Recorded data
--------------------------------------------------
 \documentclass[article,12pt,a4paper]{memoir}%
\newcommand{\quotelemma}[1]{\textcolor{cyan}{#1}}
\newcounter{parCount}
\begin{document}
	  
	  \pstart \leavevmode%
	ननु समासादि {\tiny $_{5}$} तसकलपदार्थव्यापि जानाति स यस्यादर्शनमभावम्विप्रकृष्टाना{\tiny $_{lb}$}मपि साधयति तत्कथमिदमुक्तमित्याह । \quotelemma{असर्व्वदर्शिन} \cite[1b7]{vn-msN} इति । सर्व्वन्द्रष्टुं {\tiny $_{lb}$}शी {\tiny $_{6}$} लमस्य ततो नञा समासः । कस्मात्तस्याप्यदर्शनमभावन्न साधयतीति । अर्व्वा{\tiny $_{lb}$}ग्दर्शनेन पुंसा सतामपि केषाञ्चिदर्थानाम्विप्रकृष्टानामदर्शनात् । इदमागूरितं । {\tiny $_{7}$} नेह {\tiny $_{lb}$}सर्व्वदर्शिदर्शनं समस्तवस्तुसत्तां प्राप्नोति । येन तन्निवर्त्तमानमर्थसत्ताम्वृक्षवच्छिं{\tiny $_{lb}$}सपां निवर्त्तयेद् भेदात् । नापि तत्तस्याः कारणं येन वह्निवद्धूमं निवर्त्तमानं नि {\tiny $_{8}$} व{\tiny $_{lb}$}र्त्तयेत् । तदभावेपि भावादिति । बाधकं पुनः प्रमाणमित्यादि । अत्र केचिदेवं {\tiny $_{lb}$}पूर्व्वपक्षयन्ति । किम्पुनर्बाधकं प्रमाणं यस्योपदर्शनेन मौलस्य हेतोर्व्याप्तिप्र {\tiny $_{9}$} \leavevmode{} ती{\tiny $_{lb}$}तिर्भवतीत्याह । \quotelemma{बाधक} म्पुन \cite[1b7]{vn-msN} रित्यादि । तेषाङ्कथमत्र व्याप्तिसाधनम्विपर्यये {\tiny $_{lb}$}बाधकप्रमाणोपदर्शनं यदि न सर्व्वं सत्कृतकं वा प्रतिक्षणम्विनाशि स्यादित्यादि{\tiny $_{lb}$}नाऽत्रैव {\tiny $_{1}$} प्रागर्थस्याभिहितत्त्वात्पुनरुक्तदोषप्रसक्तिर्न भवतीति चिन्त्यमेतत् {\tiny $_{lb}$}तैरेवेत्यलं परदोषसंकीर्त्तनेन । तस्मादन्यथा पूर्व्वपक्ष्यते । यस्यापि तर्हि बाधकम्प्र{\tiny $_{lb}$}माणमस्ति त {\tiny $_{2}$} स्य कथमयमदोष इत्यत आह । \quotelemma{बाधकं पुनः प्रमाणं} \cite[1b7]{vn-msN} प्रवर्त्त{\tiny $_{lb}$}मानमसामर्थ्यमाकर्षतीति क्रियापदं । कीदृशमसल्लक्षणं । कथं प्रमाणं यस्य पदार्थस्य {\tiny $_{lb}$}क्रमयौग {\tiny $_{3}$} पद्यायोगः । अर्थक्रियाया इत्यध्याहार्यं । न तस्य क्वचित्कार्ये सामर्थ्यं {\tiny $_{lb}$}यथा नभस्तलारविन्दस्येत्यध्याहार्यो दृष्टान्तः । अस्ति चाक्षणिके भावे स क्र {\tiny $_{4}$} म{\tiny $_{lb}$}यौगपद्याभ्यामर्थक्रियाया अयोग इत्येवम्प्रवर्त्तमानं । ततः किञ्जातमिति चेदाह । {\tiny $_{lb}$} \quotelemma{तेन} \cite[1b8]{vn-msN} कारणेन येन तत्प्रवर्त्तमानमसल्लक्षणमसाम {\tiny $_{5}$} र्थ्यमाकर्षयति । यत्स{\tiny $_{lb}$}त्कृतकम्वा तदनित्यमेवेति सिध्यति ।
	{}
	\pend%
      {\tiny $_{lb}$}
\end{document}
--------------------------------------------------
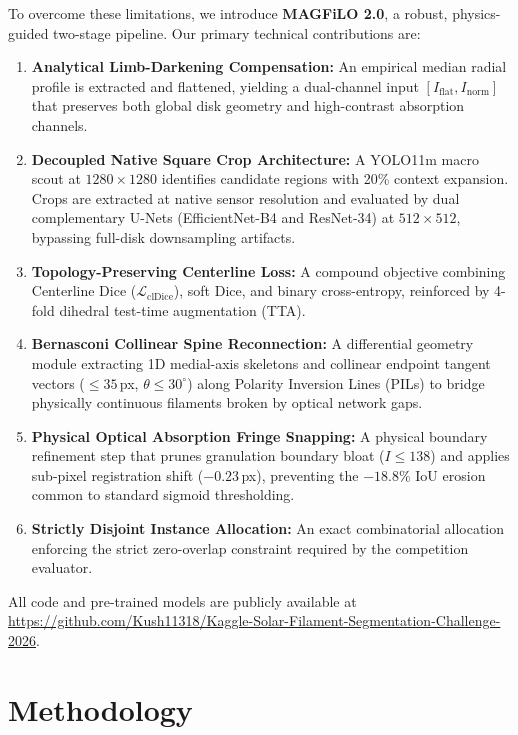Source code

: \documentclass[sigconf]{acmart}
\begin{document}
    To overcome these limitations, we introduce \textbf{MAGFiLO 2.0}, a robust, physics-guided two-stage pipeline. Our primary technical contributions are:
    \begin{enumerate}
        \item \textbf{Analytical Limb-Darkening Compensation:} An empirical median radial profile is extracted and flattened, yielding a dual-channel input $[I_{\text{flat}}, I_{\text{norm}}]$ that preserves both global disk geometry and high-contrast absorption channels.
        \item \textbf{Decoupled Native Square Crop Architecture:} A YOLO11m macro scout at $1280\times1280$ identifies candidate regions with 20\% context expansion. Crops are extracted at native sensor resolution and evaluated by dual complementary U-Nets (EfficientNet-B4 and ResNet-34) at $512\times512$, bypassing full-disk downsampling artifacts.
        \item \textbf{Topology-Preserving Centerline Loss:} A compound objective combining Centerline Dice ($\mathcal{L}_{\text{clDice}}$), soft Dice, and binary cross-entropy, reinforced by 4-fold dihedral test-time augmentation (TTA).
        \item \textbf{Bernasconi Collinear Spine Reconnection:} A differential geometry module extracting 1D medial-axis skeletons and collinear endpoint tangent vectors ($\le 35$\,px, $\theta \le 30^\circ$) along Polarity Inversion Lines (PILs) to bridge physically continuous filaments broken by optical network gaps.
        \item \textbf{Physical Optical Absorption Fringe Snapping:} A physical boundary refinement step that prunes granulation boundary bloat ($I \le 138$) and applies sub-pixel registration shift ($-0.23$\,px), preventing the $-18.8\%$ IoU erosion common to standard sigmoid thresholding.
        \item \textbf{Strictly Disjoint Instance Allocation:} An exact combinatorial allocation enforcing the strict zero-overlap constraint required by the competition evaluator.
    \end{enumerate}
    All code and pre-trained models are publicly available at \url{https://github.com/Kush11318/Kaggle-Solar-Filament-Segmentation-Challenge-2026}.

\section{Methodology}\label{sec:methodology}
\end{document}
--------------------------------------------------
Work order:
Only one stretch of the records above is wanted: the lines between the one holding "test-time augmentation (TTA)." and the one holding "optical network gaps.", inclusive, reproduced exactly.

Result for this task:
        \item \textbf{Topology-Preserving Centerline Loss:} A compound objective combining Centerline Dice ($\mathcal{L}_{\text{clDice}}$), soft Dice, and binary cross-entropy, reinforced by 4-fold dihedral test-time augmentation (TTA).
        \item \textbf{Bernasconi Collinear Spine Reconnection:} A differential geometry module extracting 1D medial-axis skeletons and collinear endpoint tangent vectors ($\le 35$\,px, $\theta \le 30^\circ$) along Polarity Inversion Lines (PILs) to bridge physically continuous filaments broken by optical network gaps.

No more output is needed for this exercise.